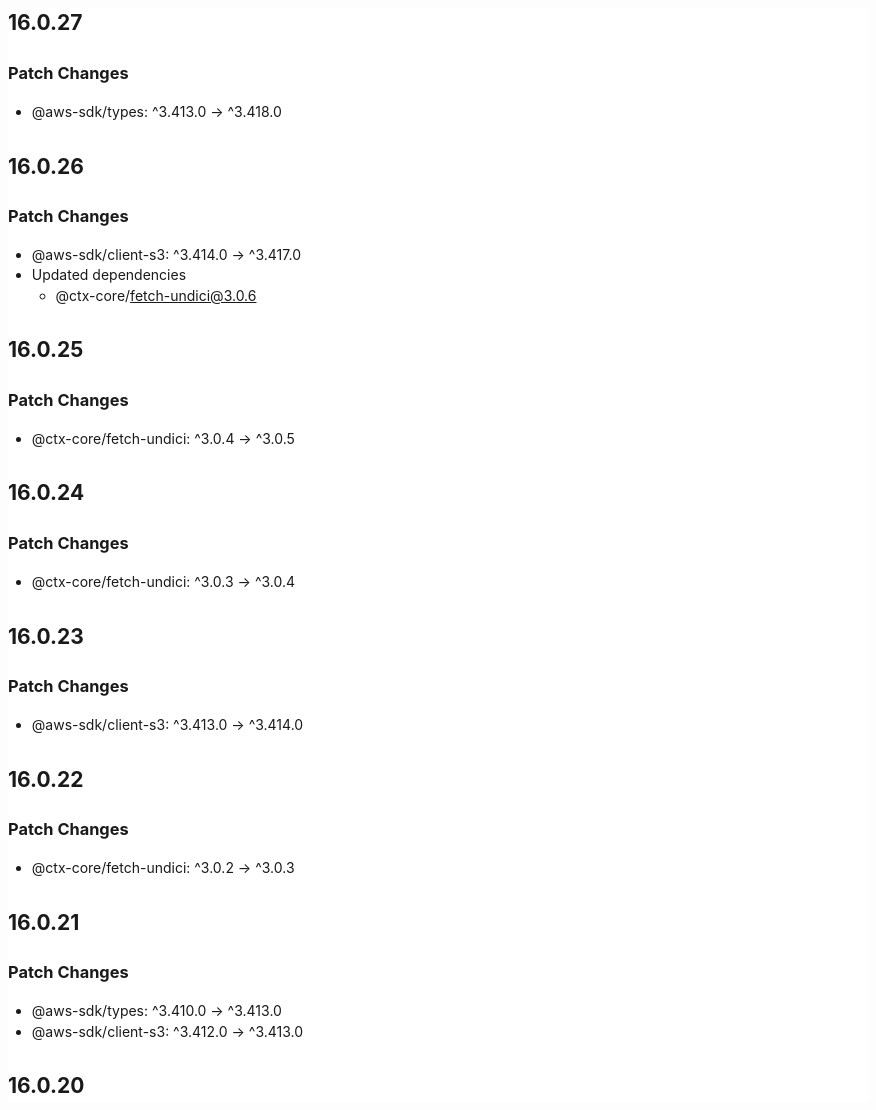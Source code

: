 ## 16.0.27

### Patch Changes

- @aws-sdk/types: ^3.413.0 -> ^3.418.0

## 16.0.26

### Patch Changes

- @aws-sdk/client-s3: ^3.414.0 -> ^3.417.0
- Updated dependencies
  - @ctx-core/fetch-undici@3.0.6

## 16.0.25

### Patch Changes

- @ctx-core/fetch-undici: ^3.0.4 -> ^3.0.5

## 16.0.24

### Patch Changes

- @ctx-core/fetch-undici: ^3.0.3 -> ^3.0.4

## 16.0.23

### Patch Changes

- @aws-sdk/client-s3: ^3.413.0 -> ^3.414.0

## 16.0.22

### Patch Changes

- @ctx-core/fetch-undici: ^3.0.2 -> ^3.0.3

## 16.0.21

### Patch Changes

- @aws-sdk/types: ^3.410.0 -> ^3.413.0
- @aws-sdk/client-s3: ^3.412.0 -> ^3.413.0

## 16.0.20
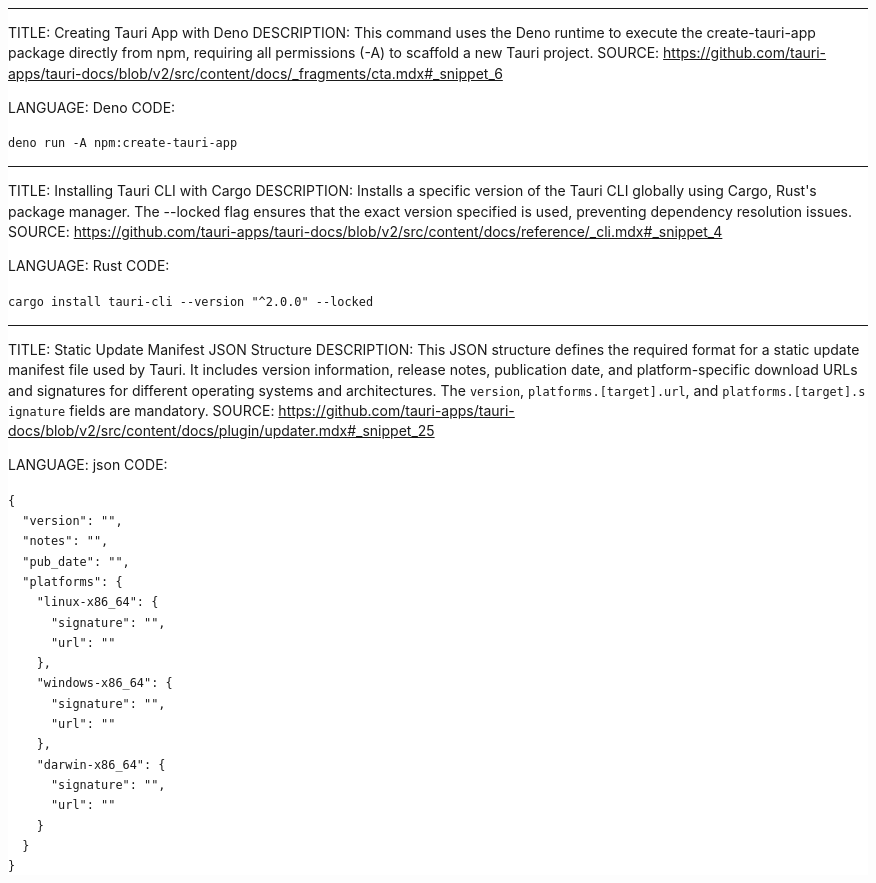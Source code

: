 ----------------------------------------

TITLE: Creating Tauri App with Deno
DESCRIPTION: This command uses the Deno runtime to execute the create-tauri-app package directly from npm, requiring all permissions (-A) to scaffold a new Tauri project.
SOURCE: https://github.com/tauri-apps/tauri-docs/blob/v2/src/content/docs/_fragments/cta.mdx#_snippet_6

LANGUAGE: Deno
CODE:
```
deno run -A npm:create-tauri-app
```

----------------------------------------

TITLE: Installing Tauri CLI with Cargo
DESCRIPTION: Installs a specific version of the Tauri CLI globally using Cargo, Rust's package manager. The --locked flag ensures that the exact version specified is used, preventing dependency resolution issues.
SOURCE: https://github.com/tauri-apps/tauri-docs/blob/v2/src/content/docs/reference/_cli.mdx#_snippet_4

LANGUAGE: Rust
CODE:
```
cargo install tauri-cli --version "^2.0.0" --locked
```

----------------------------------------

TITLE: Static Update Manifest JSON Structure
DESCRIPTION: This JSON structure defines the required format for a static update manifest file used by Tauri. It includes version information, release notes, publication date, and platform-specific download URLs and signatures for different operating systems and architectures. The `version`, `platforms.[target].url`, and `platforms.[target].signature` fields are mandatory.
SOURCE: https://github.com/tauri-apps/tauri-docs/blob/v2/src/content/docs/plugin/updater.mdx#_snippet_25

LANGUAGE: json
CODE:
```
{
  "version": "",
  "notes": "",
  "pub_date": "",
  "platforms": {
    "linux-x86_64": {
      "signature": "",
      "url": ""
    },
    "windows-x86_64": {
      "signature": "",
      "url": ""
    },
    "darwin-x86_64": {
      "signature": "",
      "url": ""
    }
  }
}
```
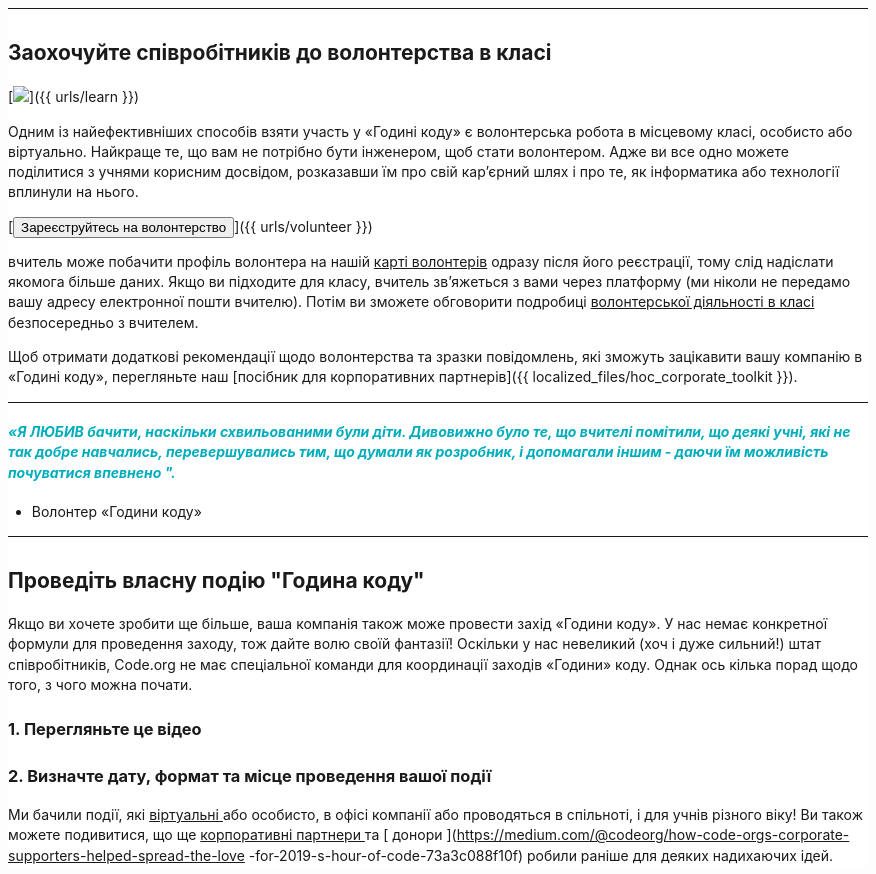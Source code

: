 * * *

<a id="encourage-employees"></a>

## Заохочуйте співробітників до волонтерства в класі

[![](/images/fit-600/Marketing/pexels-andrea-piacquadio-3762940.jpg)]({{ urls/learn }})

Одним із найефективніших способів взяти участь у «Годині коду» є волонтерська робота в місцевому класі, особисто або віртуально. Найкраще те, що вам не потрібно бути інженером, щоб стати волонтером. Адже ви все одно можете поділитися з учнями корисним досвідом, розказавши їм про свій кар’єрний шлях і про те, як інформатика або технології вплинули на нього.

[<button>Зареєструйтесь на волонтерство</button>]({{ urls/volunteer }})

вчитель може побачити профіль волонтера на нашій [карті волонтерів](https://code.org/volunteer/local) одразу після його реєстрації, тому слід надіслати якомога більше даних. Якщо ви підходите для класу, вчитель зв’яжеться з вами через платформу (ми ніколи не передамо вашу адресу електронної пошти вчителю). Потім ви зможете обговорити подробиці [волонтерської діяльності в класі](https://hourofcode.com/us/how-to/volunteers) безпосередньо з вчителем.

Щоб отримати додаткові рекомендації щодо волонтерства та зразки повідомлень, які зможуть зацікавити вашу компанію в «Годині коду», перегляньте наш [посібник для корпоративних партнерів]({{ localized_files/hoc_corporate_toolkit }}).

* * *

<h4><font color="00adbc"><i>«Я ЛЮБИВ бачити, наскільки схвильованими були діти. Дивовижно було те, що вчителі помітили, що деякі учні, які не так добре навчались, перевершувались тим, що думали як розробник, і допомагали іншим - даючи їм можливість почуватися впевнено ".</i></font></h4>

- Волонтер «Години коду»

* * *

<a id="host-hour-of-code"></a>

## Проведіть власну подію "Година коду"

Якщо ви хочете зробити ще більше, ваша компанія також може провести захід «Години коду». У нас немає конкретної формули для проведення заходу, тож дайте волю своїй фантазії! Оскільки у нас невеликий (хоч і дуже сильний!) штат співробітників, Code.org не має спеціальної команди для координації заходів «Години» коду. Однак ось кілька порад щодо того, з чого можна почати.

### 1. Перегляньте це відео <iframe width="500" height="255" src="//www.youtube.com/embed/SrnvvWDm73k" frameborder="0" allowfullscreen></iframe> 

### 2. Визначте дату, формат та місце проведення вашої події

Ми бачили події, які [ віртуальні ](https://hourofcode.com/us/how-to/virtual) або особисто, в офісі компанії або проводяться в спільноті, і для учнів різного віку! Ви також можете подивитися, що ще <a href = "https://medium.com/@codeorg/amazon-microsoft-google-vista-and-more-rally-to-bring-the-hour-of-code -to-students-worldwide-4641325542cf "> корпоративні партнери </a> та [ донори ](https://medium.com/@codeorg/how-code-orgs-corporate-supporters-helped-spread-the-love -for-2019-s-hour-of-code-73a3c088f10f) робили раніше для деяких надихаючих ідей.
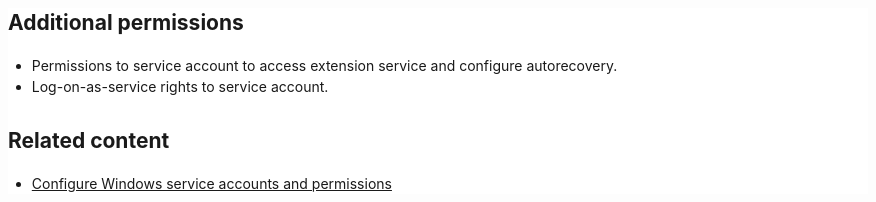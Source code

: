 
## Additional permissions

- Permissions to service account to access extension service and configure autorecovery.
- Log-on-as-service rights to service account.

## Related content

- [Configure Windows service accounts and permissions](../../database-engine/configure-windows/configure-windows-service-accounts-and-permissions.md)
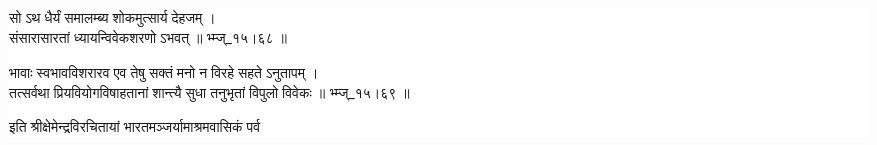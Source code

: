 सो ऽथ धैर्यं समालम्ब्य शोकमुत्सार्य देहजम्  ।  
संसारासारतां ध्यायन्विवेकशरणो ऽभवत्  ॥ भ्म्ज्_१५।६८ ॥  
  
भावाः स्वभावविशरारव एव तेषु सक्तं मनो न विरहे सहते ऽनुतापम्  ।  
तत्सर्वथा प्रियवियोगविषाहतानां शान्त्यै सुधा तनुभृतां विपुलो विवेकः  ॥ भ्म्ज्_१५।६९ ॥  
  
  
इति श्रीक्षेमेन्द्रविरचितायां भारतमञ्जर्यामाश्रमवासिकं पर्व  
  
  
  
  
  
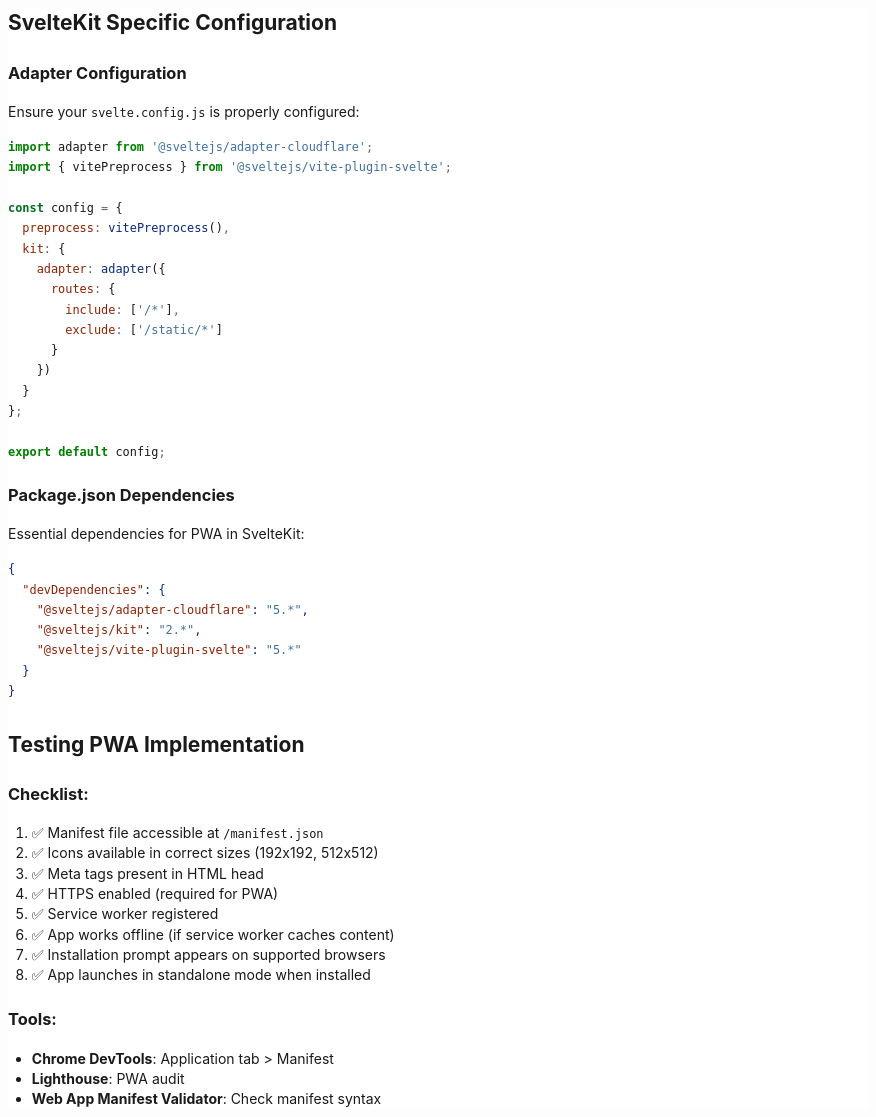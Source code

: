 ## SvelteKit Specific Configuration

### Adapter Configuration

Ensure your `svelte.config.js` is properly configured:

```javascript
import adapter from '@sveltejs/adapter-cloudflare';
import { vitePreprocess } from '@sveltejs/vite-plugin-svelte';

const config = {
  preprocess: vitePreprocess(),
  kit: {
    adapter: adapter({
      routes: {
        include: ['/*'],
        exclude: ['/static/*']
      }
    })
  }
};

export default config;
```

### Package.json Dependencies

Essential dependencies for PWA in SvelteKit:

```json
{
  "devDependencies": {
    "@sveltejs/adapter-cloudflare": "5.*",
    "@sveltejs/kit": "2.*",
    "@sveltejs/vite-plugin-svelte": "5.*"
  }
}
```

## Testing PWA Implementation

### Checklist:
1. ✅ Manifest file accessible at `/manifest.json`
2. ✅ Icons available in correct sizes (192x192, 512x512)
3. ✅ Meta tags present in HTML head
4. ✅ HTTPS enabled (required for PWA)
5. ✅ Service worker registered
6. ✅ App works offline (if service worker caches content)
7. ✅ Installation prompt appears on supported browsers
8. ✅ App launches in standalone mode when installed

### Tools:
- **Chrome DevTools**: Application tab > Manifest
- **Lighthouse**: PWA audit
- **Web App Manifest Validator**: Check manifest syntax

_ _ _

Word for word, restate all of the data, but do not copy the pictures.

- [YOUR RESPONSE]
Source code

: ## 16.0.27

### Patch Changes

- @aws-sdk/types: ^3.413.0 -> ^3.418.0

## 16.0.26

### Patch Changes

- @aws-sdk/client-s3: ^3.414.0 -> ^3.417.0
- Updated dependencies
  - @ctx-core/fetch-undici@3.0.6

## 16.0.25

### Patch Changes

- @ctx-core/fetch-undici: ^3.0.4 -> ^3.0.5

## 16.0.24

### Patch Changes

- @ctx-core/fetch-undici: ^3.0.3 -> ^3.0.4

## 16.0.23

### Patch Changes

- @aws-sdk/client-s3: ^3.413.0 -> ^3.414.0

## 16.0.22

### Patch Changes

- @ctx-core/fetch-undici: ^3.0.2 -> ^3.0.3

## 16.0.21

### Patch Changes

- @aws-sdk/types: ^3.410.0 -> ^3.413.0
- @aws-sdk/client-s3: ^3.412.0 -> ^3.413.0

## 16.0.20
Source code

: ----------------------------------------

TITLE: Creating Tauri App with Deno
DESCRIPTION: This command uses the Deno runtime to execute the create-tauri-app package directly from npm, requiring all permissions (-A) to scaffold a new Tauri project.
SOURCE: https://github.com/tauri-apps/tauri-docs/blob/v2/src/content/docs/_fragments/cta.mdx#_snippet_6

LANGUAGE: Deno
CODE:
```
deno run -A npm:create-tauri-app
```

----------------------------------------

TITLE: Installing Tauri CLI with Cargo
DESCRIPTION: Installs a specific version of the Tauri CLI globally using Cargo, Rust's package manager. The --locked flag ensures that the exact version specified is used, preventing dependency resolution issues.
SOURCE: https://github.com/tauri-apps/tauri-docs/blob/v2/src/content/docs/reference/_cli.mdx#_snippet_4

LANGUAGE: Rust
CODE:
```
cargo install tauri-cli --version "^2.0.0" --locked
```

----------------------------------------

TITLE: Static Update Manifest JSON Structure
DESCRIPTION: This JSON structure defines the required format for a static update manifest file used by Tauri. It includes version information, release notes, publication date, and platform-specific download URLs and signatures for different operating systems and architectures. The `version`, `platforms.[target].url`, and `platforms.[target].signature` fields are mandatory.
SOURCE: https://github.com/tauri-apps/tauri-docs/blob/v2/src/content/docs/plugin/updater.mdx#_snippet_25

LANGUAGE: json
CODE:
```
{
  "version": "",
  "notes": "",
  "pub_date": "",
  "platforms": {
    "linux-x86_64": {
      "signature": "",
      "url": ""
    },
    "windows-x86_64": {
      "signature": "",
      "url": ""
    },
    "darwin-x86_64": {
      "signature": "",
      "url": ""
    }
  }
}
```
Source code

: * * *

<a id="encourage-employees"></a>

## Заохочуйте співробітників до волонтерства в класі

[![](/images/fit-600/Marketing/pexels-andrea-piacquadio-3762940.jpg)]({{ urls/learn }})

Одним із найефективніших способів взяти участь у «Годині коду» є волонтерська робота в місцевому класі, особисто або віртуально. Найкраще те, що вам не потрібно бути інженером, щоб стати волонтером. Адже ви все одно можете поділитися з учнями корисним досвідом, розказавши їм про свій кар’єрний шлях і про те, як інформатика або технології вплинули на нього.

[<button>Зареєструйтесь на волонтерство</button>]({{ urls/volunteer }})

вчитель може побачити профіль волонтера на нашій [карті волонтерів](https://code.org/volunteer/local) одразу після його реєстрації, тому слід надіслати якомога більше даних. Якщо ви підходите для класу, вчитель зв’яжеться з вами через платформу (ми ніколи не передамо вашу адресу електронної пошти вчителю). Потім ви зможете обговорити подробиці [волонтерської діяльності в класі](https://hourofcode.com/us/how-to/volunteers) безпосередньо з вчителем.

Щоб отримати додаткові рекомендації щодо волонтерства та зразки повідомлень, які зможуть зацікавити вашу компанію в «Годині коду», перегляньте наш [посібник для корпоративних партнерів]({{ localized_files/hoc_corporate_toolkit }}).

* * *

<h4><font color="00adbc"><i>«Я ЛЮБИВ бачити, наскільки схвильованими були діти. Дивовижно було те, що вчителі помітили, що деякі учні, які не так добре навчались, перевершувались тим, що думали як розробник, і допомагали іншим - даючи їм можливість почуватися впевнено ".</i></font></h4>

- Волонтер «Години коду»

* * *

<a id="host-hour-of-code"></a>

## Проведіть власну подію "Година коду"

Якщо ви хочете зробити ще більше, ваша компанія також може провести захід «Години коду». У нас немає конкретної формули для проведення заходу, тож дайте волю своїй фантазії! Оскільки у нас невеликий (хоч і дуже сильний!) штат співробітників, Code.org не має спеціальної команди для координації заходів «Години» коду. Однак ось кілька порад щодо того, з чого можна почати.

### 1. Перегляньте це відео <iframe width="500" height="255" src="//www.youtube.com/embed/SrnvvWDm73k" frameborder="0" allowfullscreen></iframe> 

### 2. Визначте дату, формат та місце проведення вашої події

Ми бачили події, які [ віртуальні ](https://hourofcode.com/us/how-to/virtual) або особисто, в офісі компанії або проводяться в спільноті, і для учнів різного віку! Ви також можете подивитися, що ще <a href = "https://medium.com/@codeorg/amazon-microsoft-google-vista-and-more-rally-to-bring-the-hour-of-code -to-students-worldwide-4641325542cf "> корпоративні партнери </a> та [ донори ](https://medium.com/@codeorg/how-code-orgs-corporate-supporters-helped-spread-the-love -for-2019-s-hour-of-code-73a3c088f10f) робили раніше для деяких надихаючих ідей.
Source code

: 
## Additional permissions

- Permissions to service account to access extension service and configure autorecovery.
- Log-on-as-service rights to service account.

## Related content

- [Configure Windows service accounts and permissions](../../database-engine/configure-windows/configure-windows-service-accounts-and-permissions.md)
Source code

: सो ऽथ धैर्यं समालम्ब्य शोकमुत्सार्य देहजम्  ।  
संसारासारतां ध्यायन्विवेकशरणो ऽभवत्  ॥ भ्म्ज्_१५।६८ ॥  
  
भावाः स्वभावविशरारव एव तेषु सक्तं मनो न विरहे सहते ऽनुतापम्  ।  
तत्सर्वथा प्रियवियोगविषाहतानां शान्त्यै सुधा तनुभृतां विपुलो विवेकः  ॥ भ्म्ज्_१५।६९ ॥  
  
  
इति श्रीक्षेमेन्द्रविरचितायां भारतमञ्जर्यामाश्रमवासिकं पर्व  
  
  
  
  
  
Source code

: ## SvelteKit Specific Configuration

### Adapter Configuration

Ensure your `svelte.config.js` is properly configured:

```javascript
import adapter from '@sveltejs/adapter-cloudflare';
import { vitePreprocess } from '@sveltejs/vite-plugin-svelte';

const config = {
  preprocess: vitePreprocess(),
  kit: {
    adapter: adapter({
      routes: {
        include: ['/*'],
        exclude: ['/static/*']
      }
    })
  }
};

export default config;
```

### Package.json Dependencies

Essential dependencies for PWA in SvelteKit:

```json
{
  "devDependencies": {
    "@sveltejs/adapter-cloudflare": "5.*",
    "@sveltejs/kit": "2.*",
    "@sveltejs/vite-plugin-svelte": "5.*"
  }
}
```

## Testing PWA Implementation

### Checklist:
1. ✅ Manifest file accessible at `/manifest.json`
2. ✅ Icons available in correct sizes (192x192, 512x512)
3. ✅ Meta tags present in HTML head
4. ✅ HTTPS enabled (required for PWA)
5. ✅ Service worker registered
6. ✅ App works offline (if service worker caches content)
7. ✅ Installation prompt appears on supported browsers
8. ✅ App launches in standalone mode when installed

### Tools:
- **Chrome DevTools**: Application tab > Manifest
- **Lighthouse**: PWA audit
- **Web App Manifest Validator**: Check manifest syntax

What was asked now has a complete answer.